Prospecciones petrolíferas en el Mediterráneo, no. Centrales nucleares, tampoco. O sí, si me colocan el reactor y el cementerio radiactivo resultante a una distancia mínima de un año luz, que es donde moran los integrantes del lobby atómico. Sin embargo, nos ponemos hechos unos basiliscos cuando nos reducen diez kilómetros la velocidad en las autopistas y autovías para ahorrar en la factura energética que abonamos religiosamente a Gadafi y a otros reconocidos mecenas de la humanidad.

    Los ecologistas menos viscerales abogan por racionalizar el consumo como solución al teorema, pero es el consumo, y más concretamente el consumo desmesurado, el principal engranaje que mueve una maquinaria que utiliza como combustible la creación de necesidades que son perfectamente prescindibles. Si de repente dejamos de consumir casi compulsivamente como lo hacemos, las empresas producirán menos. Y si fabrican menos bienes de consumo necesitarán reducir la plantilla de trabajadores, con lo que echarán mano de una forma igualmente generosa de los despidos para mantener los beneficios y, en última instancia, recurrirán al cierre patronal. Con lo cual suspenderán pagos, no podrán hace frente a las deudas pendientes con sus proveedores, ni estos con los suyos, y los bancos les retirarán los créditos y coleccionarán sus posesiones para tenerlas en 'standby' con el fin de seguir abonando los bonus a su ejecutivos hasta que soplen mejores vientos económicos. El personal, alarmado, opta por el ahorro familiar a intereses de risa floja, pero entonces viene el Gobierno y les dice que hay que mover la pasta, que si no se gasta no se produce y que si no se produce las empresas estarán abocadas al concurso de acreedores y al cierre y al impago a los proveedores y la banca les retirará el cariño que les profesaban cuando corrían ríos de leche y miel por las aceras limítrofes a las sucursales y...

    Gastemos, como nos recomienda Elena Salgado, que es bueno para el Producto Interior Bruto del país y para los bonus de los ejecutivos y para el lobby atómico que vive a un año luz de los reactores y sus desechos, decide el consumidor empezando a reconocer con cierta vergüenza que es el culpable de todos los males que soporta la patria. Pero a cambio de renunciar a la descendencia, que los niños ya no vienen con un pan bajo el brazo sino con un máster en Harvard amortizable en cómodos plazos.

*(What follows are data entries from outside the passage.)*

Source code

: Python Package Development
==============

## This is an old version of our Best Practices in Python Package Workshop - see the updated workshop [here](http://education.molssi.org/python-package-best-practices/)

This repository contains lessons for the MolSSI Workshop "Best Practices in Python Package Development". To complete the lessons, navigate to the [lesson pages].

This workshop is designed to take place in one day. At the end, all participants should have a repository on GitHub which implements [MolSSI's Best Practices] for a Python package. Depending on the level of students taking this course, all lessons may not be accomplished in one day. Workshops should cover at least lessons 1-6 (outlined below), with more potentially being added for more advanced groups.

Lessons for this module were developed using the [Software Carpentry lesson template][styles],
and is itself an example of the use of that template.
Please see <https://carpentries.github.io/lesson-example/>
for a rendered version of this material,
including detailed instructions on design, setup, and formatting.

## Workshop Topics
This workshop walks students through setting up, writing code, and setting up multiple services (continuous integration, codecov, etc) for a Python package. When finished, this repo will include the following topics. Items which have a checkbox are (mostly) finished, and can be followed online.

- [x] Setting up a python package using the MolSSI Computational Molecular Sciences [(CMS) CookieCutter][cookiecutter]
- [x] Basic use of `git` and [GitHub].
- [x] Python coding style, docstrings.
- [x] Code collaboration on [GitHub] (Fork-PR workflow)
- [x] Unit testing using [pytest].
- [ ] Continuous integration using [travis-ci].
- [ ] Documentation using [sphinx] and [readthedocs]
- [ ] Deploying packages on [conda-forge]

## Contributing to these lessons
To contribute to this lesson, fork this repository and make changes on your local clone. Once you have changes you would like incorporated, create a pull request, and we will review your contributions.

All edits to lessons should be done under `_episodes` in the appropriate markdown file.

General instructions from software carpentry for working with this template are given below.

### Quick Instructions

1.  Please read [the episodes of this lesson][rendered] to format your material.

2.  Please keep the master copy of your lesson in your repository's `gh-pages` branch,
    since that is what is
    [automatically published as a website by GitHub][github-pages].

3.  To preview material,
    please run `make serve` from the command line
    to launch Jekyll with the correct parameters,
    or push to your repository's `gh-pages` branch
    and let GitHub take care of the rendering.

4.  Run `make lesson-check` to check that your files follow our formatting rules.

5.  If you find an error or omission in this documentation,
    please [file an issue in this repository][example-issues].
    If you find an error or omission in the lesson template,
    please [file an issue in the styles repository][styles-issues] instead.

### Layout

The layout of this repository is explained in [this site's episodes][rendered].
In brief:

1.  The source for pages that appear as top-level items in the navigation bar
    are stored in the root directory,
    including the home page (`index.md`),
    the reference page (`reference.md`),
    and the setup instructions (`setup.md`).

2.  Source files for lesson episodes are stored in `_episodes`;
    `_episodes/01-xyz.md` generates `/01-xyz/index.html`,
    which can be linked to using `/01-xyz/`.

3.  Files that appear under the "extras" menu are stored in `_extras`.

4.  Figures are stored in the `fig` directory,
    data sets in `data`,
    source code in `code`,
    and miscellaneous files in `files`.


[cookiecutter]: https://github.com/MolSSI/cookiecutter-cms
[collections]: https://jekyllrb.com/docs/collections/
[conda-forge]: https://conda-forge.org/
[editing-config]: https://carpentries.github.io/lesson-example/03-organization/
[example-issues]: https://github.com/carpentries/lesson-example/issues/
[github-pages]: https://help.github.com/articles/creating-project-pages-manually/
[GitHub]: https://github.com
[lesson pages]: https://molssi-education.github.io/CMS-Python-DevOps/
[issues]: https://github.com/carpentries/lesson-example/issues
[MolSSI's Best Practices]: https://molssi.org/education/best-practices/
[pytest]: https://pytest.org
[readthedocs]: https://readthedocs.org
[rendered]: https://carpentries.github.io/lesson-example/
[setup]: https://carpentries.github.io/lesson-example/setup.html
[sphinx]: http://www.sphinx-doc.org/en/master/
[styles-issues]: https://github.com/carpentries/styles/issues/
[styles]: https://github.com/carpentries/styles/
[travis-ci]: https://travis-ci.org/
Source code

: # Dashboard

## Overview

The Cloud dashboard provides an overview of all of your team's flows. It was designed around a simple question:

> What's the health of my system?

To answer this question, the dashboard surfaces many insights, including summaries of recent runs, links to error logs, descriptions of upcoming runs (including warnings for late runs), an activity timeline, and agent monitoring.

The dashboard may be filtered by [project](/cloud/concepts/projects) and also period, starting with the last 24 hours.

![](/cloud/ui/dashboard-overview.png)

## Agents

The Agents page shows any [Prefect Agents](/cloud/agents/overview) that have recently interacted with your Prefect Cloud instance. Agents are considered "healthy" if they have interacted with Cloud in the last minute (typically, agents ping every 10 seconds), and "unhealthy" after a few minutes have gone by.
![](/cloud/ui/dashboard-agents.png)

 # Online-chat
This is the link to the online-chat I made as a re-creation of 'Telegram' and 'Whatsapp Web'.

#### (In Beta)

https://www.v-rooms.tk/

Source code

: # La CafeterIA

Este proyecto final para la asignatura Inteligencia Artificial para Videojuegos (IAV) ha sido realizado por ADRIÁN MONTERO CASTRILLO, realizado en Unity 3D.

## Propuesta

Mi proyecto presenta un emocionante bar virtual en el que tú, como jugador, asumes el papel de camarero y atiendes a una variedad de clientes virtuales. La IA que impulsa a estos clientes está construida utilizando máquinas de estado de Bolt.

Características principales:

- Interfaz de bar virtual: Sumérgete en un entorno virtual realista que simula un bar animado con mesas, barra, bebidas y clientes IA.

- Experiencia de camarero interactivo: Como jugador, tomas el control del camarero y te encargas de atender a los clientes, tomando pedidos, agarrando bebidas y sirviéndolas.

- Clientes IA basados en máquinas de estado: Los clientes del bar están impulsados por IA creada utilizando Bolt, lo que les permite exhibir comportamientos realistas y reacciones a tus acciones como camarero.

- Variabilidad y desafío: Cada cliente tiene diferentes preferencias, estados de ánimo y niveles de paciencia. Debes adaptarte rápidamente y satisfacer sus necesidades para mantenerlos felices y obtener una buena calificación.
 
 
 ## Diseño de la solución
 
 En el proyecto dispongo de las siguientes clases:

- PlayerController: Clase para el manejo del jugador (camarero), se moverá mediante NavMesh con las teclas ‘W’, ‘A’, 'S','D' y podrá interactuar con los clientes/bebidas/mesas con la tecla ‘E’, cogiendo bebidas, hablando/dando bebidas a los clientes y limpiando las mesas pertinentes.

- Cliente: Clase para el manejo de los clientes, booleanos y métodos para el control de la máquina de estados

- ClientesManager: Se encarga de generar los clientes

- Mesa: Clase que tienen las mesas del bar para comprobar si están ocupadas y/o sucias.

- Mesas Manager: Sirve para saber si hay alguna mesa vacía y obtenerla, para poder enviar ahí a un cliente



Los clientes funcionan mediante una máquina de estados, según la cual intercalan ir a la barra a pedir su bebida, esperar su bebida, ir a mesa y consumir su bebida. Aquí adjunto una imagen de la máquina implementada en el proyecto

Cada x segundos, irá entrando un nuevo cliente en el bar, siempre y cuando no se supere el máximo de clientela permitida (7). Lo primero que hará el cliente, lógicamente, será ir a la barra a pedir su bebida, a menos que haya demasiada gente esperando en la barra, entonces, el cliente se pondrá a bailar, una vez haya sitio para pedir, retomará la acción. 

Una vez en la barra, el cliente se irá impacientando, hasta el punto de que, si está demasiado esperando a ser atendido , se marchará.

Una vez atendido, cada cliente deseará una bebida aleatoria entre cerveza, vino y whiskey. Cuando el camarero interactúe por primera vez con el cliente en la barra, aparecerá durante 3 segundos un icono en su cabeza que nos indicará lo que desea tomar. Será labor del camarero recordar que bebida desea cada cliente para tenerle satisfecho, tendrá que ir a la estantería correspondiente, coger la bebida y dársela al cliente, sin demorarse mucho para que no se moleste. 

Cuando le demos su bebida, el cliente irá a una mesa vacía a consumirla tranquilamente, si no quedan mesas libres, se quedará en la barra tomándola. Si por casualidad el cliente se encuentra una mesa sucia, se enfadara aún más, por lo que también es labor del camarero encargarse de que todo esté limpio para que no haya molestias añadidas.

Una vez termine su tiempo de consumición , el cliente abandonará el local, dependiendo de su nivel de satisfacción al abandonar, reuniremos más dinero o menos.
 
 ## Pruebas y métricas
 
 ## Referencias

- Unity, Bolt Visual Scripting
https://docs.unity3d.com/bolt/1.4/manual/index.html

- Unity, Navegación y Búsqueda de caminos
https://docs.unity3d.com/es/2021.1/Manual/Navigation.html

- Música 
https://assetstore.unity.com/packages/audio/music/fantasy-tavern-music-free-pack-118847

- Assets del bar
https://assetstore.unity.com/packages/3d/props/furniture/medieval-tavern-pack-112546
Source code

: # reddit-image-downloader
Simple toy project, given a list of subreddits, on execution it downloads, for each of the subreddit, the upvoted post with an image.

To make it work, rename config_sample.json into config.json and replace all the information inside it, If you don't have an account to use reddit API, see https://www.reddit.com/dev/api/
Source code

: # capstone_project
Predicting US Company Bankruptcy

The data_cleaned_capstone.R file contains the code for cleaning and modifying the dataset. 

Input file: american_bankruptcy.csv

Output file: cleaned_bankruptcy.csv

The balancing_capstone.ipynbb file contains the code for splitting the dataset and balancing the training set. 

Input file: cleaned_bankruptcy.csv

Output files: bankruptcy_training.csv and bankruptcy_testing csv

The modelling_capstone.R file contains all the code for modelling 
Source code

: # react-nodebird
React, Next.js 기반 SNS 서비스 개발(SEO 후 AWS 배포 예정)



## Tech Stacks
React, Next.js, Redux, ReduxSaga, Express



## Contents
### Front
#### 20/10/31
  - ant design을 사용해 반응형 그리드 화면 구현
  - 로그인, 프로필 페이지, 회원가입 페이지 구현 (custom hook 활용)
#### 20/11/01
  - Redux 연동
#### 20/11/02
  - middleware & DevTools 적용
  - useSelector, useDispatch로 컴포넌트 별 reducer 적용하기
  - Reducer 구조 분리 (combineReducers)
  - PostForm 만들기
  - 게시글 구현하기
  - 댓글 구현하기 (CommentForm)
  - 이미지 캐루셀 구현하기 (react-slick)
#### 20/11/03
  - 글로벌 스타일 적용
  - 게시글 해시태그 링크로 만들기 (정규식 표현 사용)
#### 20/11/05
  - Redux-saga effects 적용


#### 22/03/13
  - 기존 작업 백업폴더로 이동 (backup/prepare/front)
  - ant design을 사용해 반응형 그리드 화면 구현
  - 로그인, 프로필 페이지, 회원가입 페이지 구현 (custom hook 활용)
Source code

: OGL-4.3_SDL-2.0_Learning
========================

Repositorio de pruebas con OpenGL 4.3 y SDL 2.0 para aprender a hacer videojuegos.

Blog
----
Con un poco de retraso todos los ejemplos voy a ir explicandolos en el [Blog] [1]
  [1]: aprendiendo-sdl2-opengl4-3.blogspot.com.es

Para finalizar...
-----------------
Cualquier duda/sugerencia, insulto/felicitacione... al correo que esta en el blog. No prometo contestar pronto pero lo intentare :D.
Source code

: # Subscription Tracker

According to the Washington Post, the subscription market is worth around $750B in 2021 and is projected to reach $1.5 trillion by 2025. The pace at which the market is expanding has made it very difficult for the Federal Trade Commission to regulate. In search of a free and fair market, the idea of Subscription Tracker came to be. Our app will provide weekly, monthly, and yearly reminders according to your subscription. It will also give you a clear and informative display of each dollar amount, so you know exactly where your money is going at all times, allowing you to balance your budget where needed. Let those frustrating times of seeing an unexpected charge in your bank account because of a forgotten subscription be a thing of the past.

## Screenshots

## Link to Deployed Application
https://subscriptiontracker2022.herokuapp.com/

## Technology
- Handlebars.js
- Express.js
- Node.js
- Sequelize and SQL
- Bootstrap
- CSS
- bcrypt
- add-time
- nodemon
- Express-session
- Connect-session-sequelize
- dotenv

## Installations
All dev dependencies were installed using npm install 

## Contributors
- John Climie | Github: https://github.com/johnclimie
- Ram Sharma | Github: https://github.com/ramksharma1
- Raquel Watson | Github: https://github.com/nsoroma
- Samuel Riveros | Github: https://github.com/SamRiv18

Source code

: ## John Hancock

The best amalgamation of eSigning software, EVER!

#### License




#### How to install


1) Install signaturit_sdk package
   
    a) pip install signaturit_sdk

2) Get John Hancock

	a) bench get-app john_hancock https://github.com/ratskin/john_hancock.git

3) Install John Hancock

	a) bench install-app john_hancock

    Llegados a este punto de no retorno le toca el turno al Instituto Nacional de la Seguridad Social, alguno de cuyos responsables, un secretario de Estado o algo así que duerme a un año luz de la central más próxima, que tiene el futuro asegurado con un plan de pensiones privado y que no gasta en gasolina porque usa vehículo oficial incluso en vacaciones, se mesa los cabellos en comparecencia pública: «Oiga -dice como si estuviera preocupado- que si aquí no pare nadie, nosotros, el Gobierno, no podemos garantizar a largo plazo el sistema de pensiones».

    Y van y se reúnen y deciden prolongar la edad de jubilación para que los nuevos esclavos se deslomen un bienio más con el loable propósito de que la caja de resistencia de la SS se mantenga a rebosar. Pero si los trabajadores casi provectos ocupan puestos laborales, los pocos niños que han venido a lomos de cigüeña sin la hogaza debajo del sobaco no podrán incorporarse a la galera cuando alcancen la edad legal de
seiscientoseuristas y no tendrán recursos económicos para pagar la hipoteca y la construcción bajará y las inmobiliarias despedirán o cerrarán y los bancos les intervendrán los bienes para poder seguir pagando los bonus a sus cargos ejecutivos, que curiosamente tienen la finca a un año luz de las centrales nucleares pese a que apuestan por la fusión del átomo como fórmula energética limpia, barata y nada peligrosa para la fauna y la flora. Sobre todo si vives a un año luz de la chimenea y estás incluido entre los 1.200 nuevos milmillonarios que recogía la última lista de un tal Forbes.